* _Description of the task_
Determine how many lines in the records hold "states", and give that number with nothing added.

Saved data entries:
-- Opening Marker --
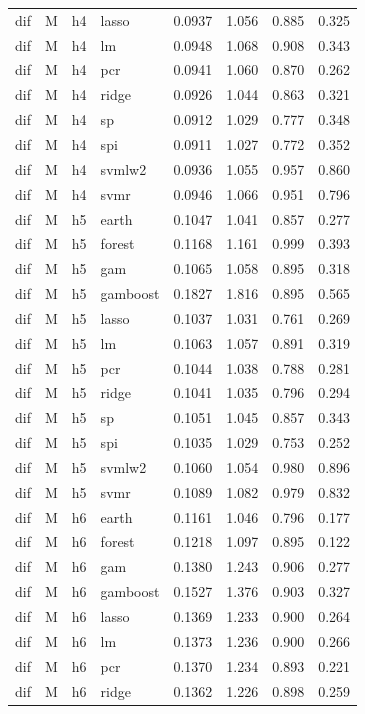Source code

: \begin{ThreePartTable}
\begin{longtable}[t]{llclcccc}
dif & M & h4 & lasso & 0.0937 & 1.056 & 0.885 & 0.325\\
dif & M & h4 & lm & 0.0948 & 1.068 & 0.908 & 0.343\\
dif & M & h4 & pcr & 0.0941 & 1.060 & 0.870 & 0.262\\
dif & M & h4 & ridge & 0.0926 & 1.044 & 0.863 & 0.321\\
dif & M & h4 & sp & 0.0912 & 1.029 & 0.777 & 0.348\\
dif & M & h4 & spi & 0.0911 & 1.027 & 0.772 & 0.352\\
dif & M & h4 & svmlw2 & 0.0936 & 1.055 & 0.957 & 0.860\\
dif & M & h4 & svmr & 0.0946 & 1.066 & 0.951 & 0.796\\
\addlinespace
dif & M & h5 & earth & 0.1047 & 1.041 & 0.857 & 0.277\\
dif & M & h5 & forest & 0.1168 & 1.161 & 0.999 & 0.393\\
dif & M & h5 & gam & 0.1065 & 1.058 & 0.895 & 0.318\\
dif & M & h5 & gamboost & 0.1827 & 1.816 & 0.895 & 0.565\\
dif & M & h5 & lasso & 0.1037 & 1.031 & 0.761 & 0.269\\
dif & M & h5 & lm & 0.1063 & 1.057 & 0.891 & 0.319\\
dif & M & h5 & pcr & 0.1044 & 1.038 & 0.788 & 0.281\\
dif & M & h5 & ridge & 0.1041 & 1.035 & 0.796 & 0.294\\
dif & M & h5 & sp & 0.1051 & 1.045 & 0.857 & 0.343\\
dif & M & h5 & spi & 0.1035 & 1.029 & 0.753 & 0.252\\
dif & M & h5 & svmlw2 & 0.1060 & 1.054 & 0.980 & 0.896\\
dif & M & h5 & svmr & 0.1089 & 1.082 & 0.979 & 0.832\\
\addlinespace
dif & M & h6 & earth & 0.1161 & 1.046 & 0.796 & 0.177\\
dif & M & h6 & forest & 0.1218 & 1.097 & 0.895 & 0.122\\
dif & M & h6 & gam & 0.1380 & 1.243 & 0.906 & 0.277\\
dif & M & h6 & gamboost & 0.1527 & 1.376 & 0.903 & 0.327\\
dif & M & h6 & lasso & 0.1369 & 1.233 & 0.900 & 0.264\\
dif & M & h6 & lm & 0.1373 & 1.236 & 0.900 & 0.266\\
dif & M & h6 & pcr & 0.1370 & 1.234 & 0.893 & 0.221\\
dif & M & h6 & ridge & 0.1362 & 1.226 & 0.898 & 0.259\\

\end{longtable}
\end{ThreePartTable}
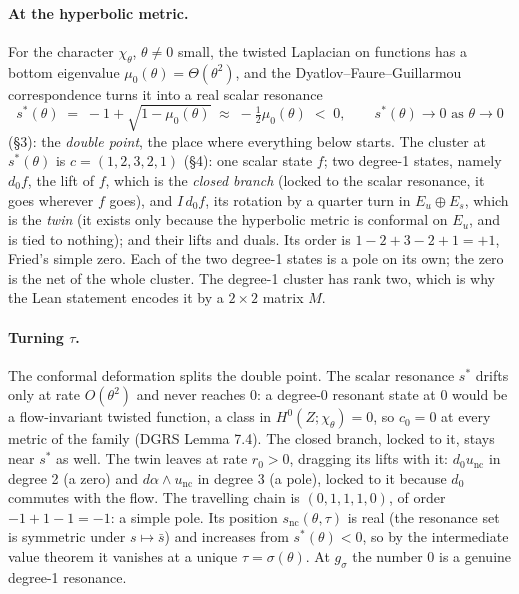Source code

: \documentclass[11pt]{article}
\begin{document}
\paragraph{At the hyperbolic metric.} For the character $\chi_\theta$, $\theta \neq 0$ small,
the twisted Laplacian on functions has a bottom eigenvalue $\mu_0(\theta) = \Theta(\theta^2)$,
and the Dyatlov--Faure--Guillarmou correspondence turns it into a real scalar resonance
\[
s^*(\theta) \;=\; -1 + \sqrt{1 - \mu_0(\theta)} \;\approx\; -\tfrac{1}{2}\mu_0(\theta) \;<\; 0,
\qquad s^*(\theta) \to 0 \text{ as } \theta \to 0
\]
(\S3): the \emph{double point}, the place where everything below starts. The cluster at
$s^*(\theta)$ is $c = (1,2,3,2,1)$ (\S4): one scalar state $f$; two degree-1 states, namely $d_0 f$, the lift of $f$, which is
the \emph{closed branch} (locked to the scalar resonance, it goes wherever $f$ goes), and
$I\,d_0 f$, its rotation by a quarter turn in $E_u \oplus E_s$, which is the \emph{twin} (it
exists only because the hyperbolic metric is conformal on $E_u$, and is tied to nothing); and
their lifts and duals. Its order is $1-2+3-2+1 = +1$, Fried's simple zero. Each of the two
degree-1 states is a pole on its own; the zero is the net of the whole cluster. The degree-1
cluster has rank two, which is why the Lean statement encodes it by a $2\times 2$ matrix $M$.

\paragraph{Turning $\tau$.} The conformal deformation splits the double point. The scalar
resonance $s^*$ drifts only at rate $O(\theta^2)$ and never reaches $0$: a degree-0 resonant state
at $0$ would be a flow-invariant twisted function, a class in $H^0(Z;\chi_\theta) = 0$, so
$c_0 = 0$ at every metric of the family (DGRS Lemma 7.4). The closed branch, locked to it, stays
near $s^*$ as well. The twin leaves at rate $r_0 > 0$, dragging its lifts with it:
$d_0 u_{\mathrm{nc}}$ in degree 2 (a zero) and $d\alpha\wedge u_{\mathrm{nc}}$ in degree 3 (a
pole), locked to it because $d_0$ commutes with the flow. The travelling chain is
$(0,1,1,1,0)$, of order $-1+1-1 = -1$: a simple pole. Its position $s_{\mathrm{nc}}(\theta,\tau)$
is real (the resonance set is symmetric under $s \mapsto \bar s$) and increases from
$s^*(\theta) < 0$, so by the intermediate value theorem it vanishes at a unique
$\tau = \sigma(\theta)$. At $g_{\sigma}$ the number $0$ is a genuine degree-1 resonance.
\end{document}

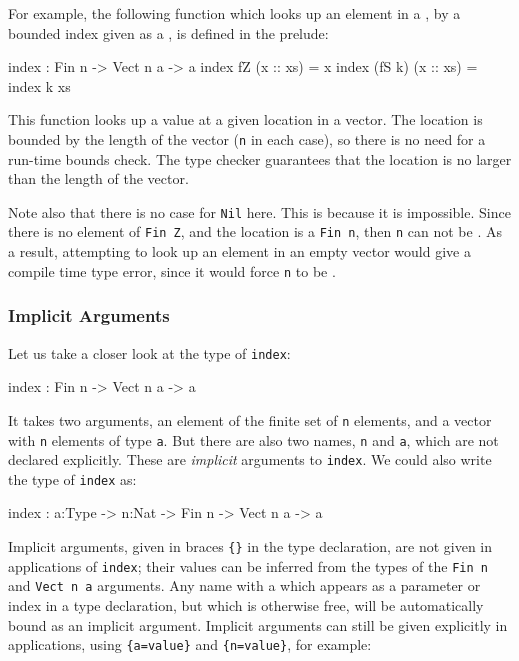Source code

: For example, the following function which looks up an element in a , by a bounded index given as a , is defined in the prelude:

\begin{code}
index : Fin n -> Vect n a -> a
index fZ     (x :: xs) = x
index (fS k) (x :: xs) = index k xs
\end{code}

\noindent
This function looks up a value at a given location in a vector.
The location is bounded by the length of the vector (\texttt{n} in each case), so there is no
need for a run-time bounds check.
The type checker guarantees that the location is no larger than the length of the vector.

Note also that there is no case for \texttt{Nil} here.
This is because it is impossible. Since there is no element of \texttt{Fin Z}, and the location is a \texttt{Fin n}, then \texttt{n} can not be . 
As a result, attempting to look up an element in an empty vector would give a compile time type error, since it would force \texttt{n} to be .

\subsubsection{Implicit Arguments}

Let us take a closer look at the type of \texttt{index}:

\begin{code}
index : Fin n -> Vect n a -> a
\end{code}

\noindent
It takes two arguments, an element of the finite set of \texttt{n} elements, and a vector with \texttt{n} elements of type \texttt{a}. But there are also two names, \texttt{n} and \texttt{a}, which are not declared  explicitly.
These are \emph{implicit} arguments to \texttt{index}. We could also write the type of \texttt{index} as:

\begin{code}
index : {a:Type} -> {n:Nat} -> Fin n -> Vect n a -> a
\end{code}

\noindent
Implicit arguments, given in braces \texttt{\{\}} in the type declaration, are not given in applications of \texttt{index}; their values can be inferred from the types of the \texttt{Fin n} and \texttt{Vect n a} arguments.
Any name with a  which appears as a parameter or index in a type declaration, but which is otherwise free, will be automatically bound as an implicit argument.
Implicit arguments can still be given explicitly in applications, using \texttt{\{a=value\}} and \texttt{\{n=value\}}, for example:

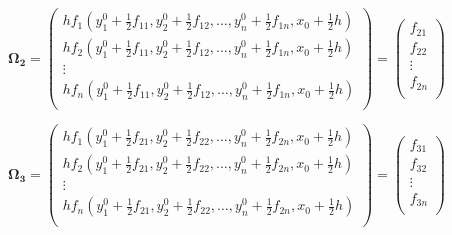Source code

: \documentclass[a4paper]{article}
\begin{document}
\begin{equation}
{{\mathbf{\Omega }}_{\mathbf{2}}}=\left( \begin{matrix}
   h{{f}_{1}}(y_{1}^{0}+\tfrac{1}{2}{{f}_{11}},y_{2}^{0}+\tfrac{1}{2}{{f}_{12}},\ldots ,y_{n}^{0}+\tfrac{1}{2}{{f}_{1n}},{{x}_{0}}+\tfrac{1}{2}h)  \\
   h{{f}_{2}}(y_{1}^{0}+\tfrac{1}{2}{{f}_{11}},y_{2}^{0}+\tfrac{1}{2}{{f}_{12}},\ldots ,y_{n}^{0}+\tfrac{1}{2}{{f}_{1n}},{{x}_{0}}+\tfrac{1}{2}h)  \\
   \vdots   \\
   h{{f}_{n}}(y_{1}^{0}+\tfrac{1}{2}{{f}_{11}},y_{2}^{0}+\tfrac{1}{2}{{f}_{12}},\ldots ,y_{n}^{0}+\tfrac{1}{2}{{f}_{1n}},{{x}_{0}}+\tfrac{1}{2}h)  \\
\end{matrix} \right)=\left( \begin{matrix}
   {{f}_{21}}  \\
   {{f}_{22}}  \\
   \vdots   \\
   {{f}_{2n}}  \\
\end{matrix} \right)
\end{equation}

\begin{equation}
{{\mathbf{\Omega }}_{\mathbf{3}}}=\left( \begin{matrix}
   h{{f}_{1}}(y_{1}^{0}+\tfrac{1}{2}{{f}_{21}},y_{2}^{0}+\tfrac{1}{2}{{f}_{22}},\ldots ,y_{n}^{0}+\tfrac{1}{2}{{f}_{2n}},{{x}_{0}}+\tfrac{1}{2}h)  \\
   h{{f}_{2}}(y_{1}^{0}+\tfrac{1}{2}{{f}_{21}},y_{2}^{0}+\tfrac{1}{2}{{f}_{22}},\ldots ,y_{n}^{0}+\tfrac{1}{2}{{f}_{2n}},{{x}_{0}}+\tfrac{1}{2}h)  \\
   \vdots   \\
   h{{f}_{n}}(y_{1}^{0}+\tfrac{1}{2}{{f}_{21}},y_{2}^{0}+\tfrac{1}{2}{{f}_{22}},\ldots ,y_{n}^{0}+\tfrac{1}{2}{{f}_{2n}},{{x}_{0}}+\tfrac{1}{2}h)  \\
\end{matrix} \right)=\left( \begin{matrix}
   {{f}_{31}}  \\
   {{f}_{32}}  \\
   \vdots   \\
   {{f}_{3n}}  \\
\end{matrix} \right)
\end{equation}
\end{document}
-- Closing Marker --
* _Reply_
2